Useful Formulas for Math
I am opening a new post for formulas in Learning Theory and general Machine Learning area. It is purely mathamatically based. It is suggested to use it as reference instead of studying them one by one.
Note: You can share this post to social network at the bottom.
Probability Theory and Expectation
Law of Total Expectection (a.k.a. Tower Rule)

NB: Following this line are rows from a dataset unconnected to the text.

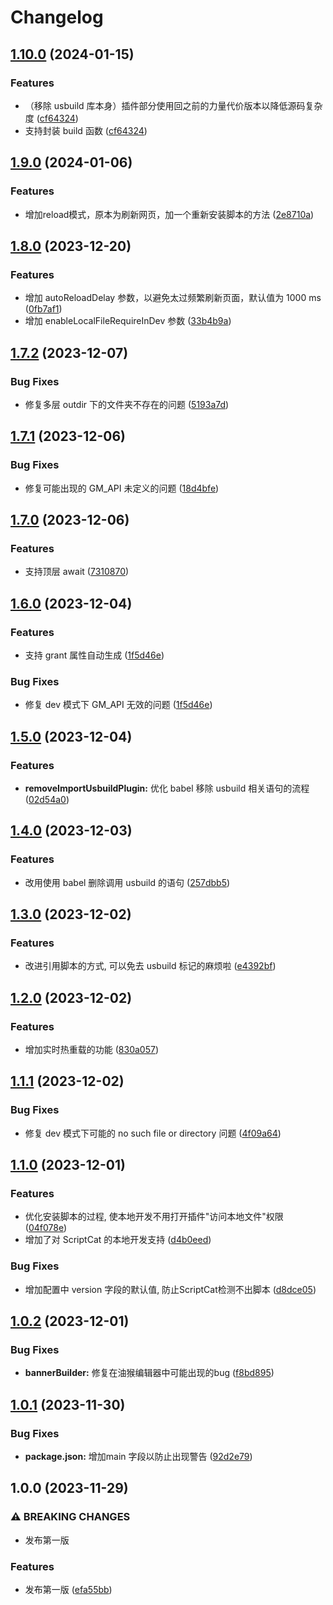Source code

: # Changelog

## [1.10.0](https://github.com/LinLin00000000/usbuild/compare/v1.9.0...v1.10.0) (2024-01-15)


### Features

* （移除 usbuild 库本身）插件部分使用回之前的力量代价版本以降低源码复杂度 ([cf64324](https://github.com/LinLin00000000/usbuild/commit/cf64324ab339a9f3d2b022a61598633750158866))
* 支持封装 build 函数 ([cf64324](https://github.com/LinLin00000000/usbuild/commit/cf64324ab339a9f3d2b022a61598633750158866))

## [1.9.0](https://github.com/LinLin00000000/usbuild/compare/v1.8.0...v1.9.0) (2024-01-06)


### Features

* 增加reload模式，原本为刷新网页，加一个重新安装脚本的方法 ([2e8710a](https://github.com/LinLin00000000/usbuild/commit/2e8710abc790c0bfca3e50918d0f18de5dfc2600))

## [1.8.0](https://github.com/LinLin00000000/usbuild/compare/v1.7.2...v1.8.0) (2023-12-20)


### Features

* 增加 autoReloadDelay 参数，以避免太过频繁刷新页面，默认值为 1000 ms ([0fb7af1](https://github.com/LinLin00000000/usbuild/commit/0fb7af1cc4bf807d470d34f50ad9445702a31311))
* 增加 enableLocalFileRequireInDev 参数 ([33b4b9a](https://github.com/LinLin00000000/usbuild/commit/33b4b9aa06e5cb409a68d5bc344d0fd123f2f2d3))

## [1.7.2](https://github.com/LinLin00000000/usbuild/compare/v1.7.1...v1.7.2) (2023-12-07)


### Bug Fixes

* 修复多层 outdir 下的文件夹不存在的问题 ([5193a7d](https://github.com/LinLin00000000/usbuild/commit/5193a7ddd4fe701ceeba4ea744c516bfc74eba14))

## [1.7.1](https://github.com/LinLin00000000/usbuild/compare/v1.7.0...v1.7.1) (2023-12-06)


### Bug Fixes

* 修复可能出现的 GM_API 未定义的问题 ([18d4bfe](https://github.com/LinLin00000000/usbuild/commit/18d4bfe5b40fe759506607febc78d24713f35567))

## [1.7.0](https://github.com/LinLin00000000/usbuild/compare/v1.6.0...v1.7.0) (2023-12-06)


### Features

* 支持顶层 await ([7310870](https://github.com/LinLin00000000/usbuild/commit/7310870ed41e8c4ceeb248cd37fea670e19bc103))

## [1.6.0](https://github.com/LinLin00000000/usbuild/compare/v1.5.0...v1.6.0) (2023-12-04)


### Features

* 支持 grant 属性自动生成 ([1f5d46e](https://github.com/LinLin00000000/usbuild/commit/1f5d46eae0013ec1963e5399569a61bc9332acfc))


### Bug Fixes

* 修复 dev 模式下 GM_API 无效的问题 ([1f5d46e](https://github.com/LinLin00000000/usbuild/commit/1f5d46eae0013ec1963e5399569a61bc9332acfc))

## [1.5.0](https://github.com/LinLin00000000/usbuild/compare/v1.4.0...v1.5.0) (2023-12-04)


### Features

* **removeImportUsbuildPlugin:** 优化 babel 移除 usbuild 相关语句的流程 ([02d54a0](https://github.com/LinLin00000000/usbuild/commit/02d54a0fe32a3613fff5d2155c8e0153e6a70e12))

## [1.4.0](https://github.com/LinLin00000000/usbuild/compare/v1.3.0...v1.4.0) (2023-12-03)


### Features

* 改用使用 babel 删除调用 usbuild 的语句 ([257dbb5](https://github.com/LinLin00000000/usbuild/commit/257dbb5f67e90ea6ab17a61c82139b39124a136e))

## [1.3.0](https://github.com/LinLin00000000/usbuild/compare/v1.2.0...v1.3.0) (2023-12-02)


### Features

* 改进引用脚本的方式, 可以免去 usbuild 标记的麻烦啦 ([e4392bf](https://github.com/LinLin00000000/usbuild/commit/e4392bfd3cc8839990977e42523581753fc47c23))

## [1.2.0](https://github.com/LinLin00000000/usbuild/compare/v1.1.1...v1.2.0) (2023-12-02)


### Features

* 增加实时热重载的功能 ([830a057](https://github.com/LinLin00000000/usbuild/commit/830a0572c1baa696c43c714616359144ed783ada))

## [1.1.1](https://github.com/LinLin00000000/usbuild/compare/v1.1.0...v1.1.1) (2023-12-02)


### Bug Fixes

* 修复 dev 模式下可能的 no such file or directory 问题 ([4f09a64](https://github.com/LinLin00000000/usbuild/commit/4f09a64d29b5815a930873d95c3f4ab8e3d93b72))

## [1.1.0](https://github.com/LinLin00000000/usbuild/compare/v1.0.2...v1.1.0) (2023-12-01)


### Features

* 优化安装脚本的过程, 使本地开发不用打开插件"访问本地文件"权限 ([04f078e](https://github.com/LinLin00000000/usbuild/commit/04f078ef01f6bf8806693563764c512b36c8ab18))
* 增加了对 ScriptCat 的本地开发支持 ([d4b0eed](https://github.com/LinLin00000000/usbuild/commit/d4b0eed08f8e51448b47b922b9e5e5f54a1a53b5))


### Bug Fixes

* 增加配置中 version 字段的默认值, 防止ScriptCat检测不出脚本 ([d8dce05](https://github.com/LinLin00000000/usbuild/commit/d8dce05b9ec6578299f7f8354ad5b945d9ca58ed))

## [1.0.2](https://github.com/LinLin00000000/usbuild/compare/v1.0.1...v1.0.2) (2023-12-01)


### Bug Fixes

* **bannerBuilder:** 修复在油猴编辑器中可能出现的bug ([f8bd895](https://github.com/LinLin00000000/usbuild/commit/f8bd895fee340f2495496e4a6b6bf5f11292f172))

## [1.0.1](https://github.com/LinLin00000000/usbuild/compare/v1.0.0...v1.0.1) (2023-11-30)


### Bug Fixes

* **package.json:** 增加main 字段以防止出现警告 ([92d2e79](https://github.com/LinLin00000000/usbuild/commit/92d2e79292c11b389447383eef721b2e11c4da21))

## 1.0.0 (2023-11-29)


### ⚠ BREAKING CHANGES

* 发布第一版

### Features

* 发布第一版 ([efa55bb](https://github.com/LinLin00000000/usbuild/commit/efa55bb79eed98b75b6de375c89bc5494b54353c))
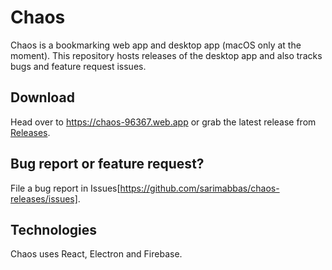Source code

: # Chaos 

Chaos is a bookmarking web app and desktop app (macOS only at the moment). This repository hosts releases of the desktop app and also tracks bugs and feature request issues. 

## Download

Head over to <https://chaos-96367.web.app> or grab the latest release from [Releases](https://github.com/sarimabbas/chaos-releases/latest).

## Bug report or feature request?

File a bug report in Issues[https://github.com/sarimabbas/chaos-releases/issues]. 


## Technologies

Chaos uses React, Electron and Firebase.
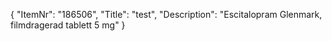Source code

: {
  "ItemNr": "186506",
  "Title": "test",
  "Description": "Escitalopram Glenmark, filmdragerad tablett 5 mg"
}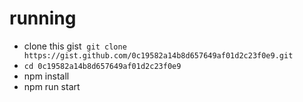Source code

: # running

- clone this gist  `git clone https://gist.github.com/0c19582a14b8d657649af01d2c23f0e9.git`
- `cd 0c19582a14b8d657649af01d2c23f0e9`
- npm install
- npm run start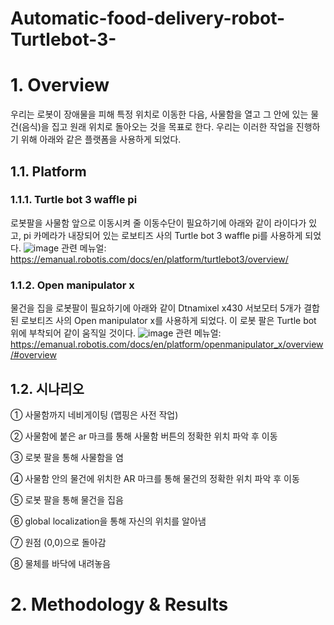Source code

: # Automatic-food-delivery-robot-Turtlebot-3-

# 1. Overview

우리는 로봇이 장애물을 피해 특정 위치로 이동한 다음, 사물함을 열고 그 안에 있는 물건(음식)을 집고 원래 위치로 돌아오는 것을 목표로 한다.
우리는 이러한 작업을 진행하기 위해 아래와 같은 플랫폼을 사용하게 되었다.

## 1.1. Platform

### 1.1.1. Turtle bot 3 waffle pi

로봇팔을 사물함 앞으로 이동시켜 줄 이동수단이 필요하기에 아래와 같이 라이다가 있고, pi 카메라가 내장되어 있는 로보티즈 사의 Turtle bot 3 waffle pi를 사용하게 되었다.
![image](https://user-images.githubusercontent.com/81222069/122668657-15a08980-d1f4-11eb-83a3-2916409de6e6.png)
관련 메뉴얼: https://emanual.robotis.com/docs/en/platform/turtlebot3/overview/

### 1.1.2. Open manipulator x

물건을 집을 로봇팔이 필요하기에 아래와 같이 Dtnamixel x430 서보모터 5개가 결합된 로보티즈 사의 Open manipulator x를 사용하게 되었다. 이 로봇 팔은 Turtle bot 위에 부착되어 같이 움직일 것이다.
![image](https://user-images.githubusercontent.com/81222069/122668829-fe15d080-d1f4-11eb-8f96-39a02a23b992.png)
관련 메뉴얼: https://emanual.robotis.com/docs/en/platform/openmanipulator_x/overview/#overview

## 1.2. 시나리오

①  사물함까지 네비게이팅 (맵핑은 사전 작업)

②  사물함에 붙은 ar 마크를 통해 사물함 버튼의 정확한 위치 파악 후 이동

③  로봇 팔을 통해 사물함을 염

④  사물함 안의 물건에 위치한 AR 마크를 통해 물건의 정확한 위치 파악 후 이동

⑤  로봇 팔을 통해 물건을 집음

⑥  global localization을 통해 자신의 위치를 알아냄

⑦  원점 (0,0)으로 돌아감

⑧  물체를 바닥에 내려놓음

# 2. Methodology & Results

Let random variable X and Y defined in the same probability space. Then, $E_X (X) = E_Y(E_X(X\lvert Y))$.
Proof:
\[\begin{align} E_Y (E_X (X\lvert Y)) &= E_Y(\sum_{x} x * P(X\lvert Y))\\ &= \sum_{y} \big[ \sum_{x} x* P(X=x\lvert Y)\big] P(y) \\ &=\sum_{x} \sum_{y} x* P(Y)* P(X=x\lvert Y)\\ &=\sum_{x} x* \sum_{y} P(Y)* P(X=x\lvert Y)\\ &=\sum_{x} x* \sum_{y} P(X,Y) \\ &=\sum_{x} x*P(x)\\ &=E_X (X) \end{align}\]Learning Theory
L’ Hospital Rule
L’ Hospital Rule uses derivatives to help evaluate limits involving inderterminate forms. It states that for functions $f$ and $g$ which are differentiable on an open interval $I$ except possibly at a point $c$ contained in $I$,if
\(\lim\limits_{x\to c} f(x) = \lim\limits_{x\to c} g(x) = 0\) or \(\pm \infty\)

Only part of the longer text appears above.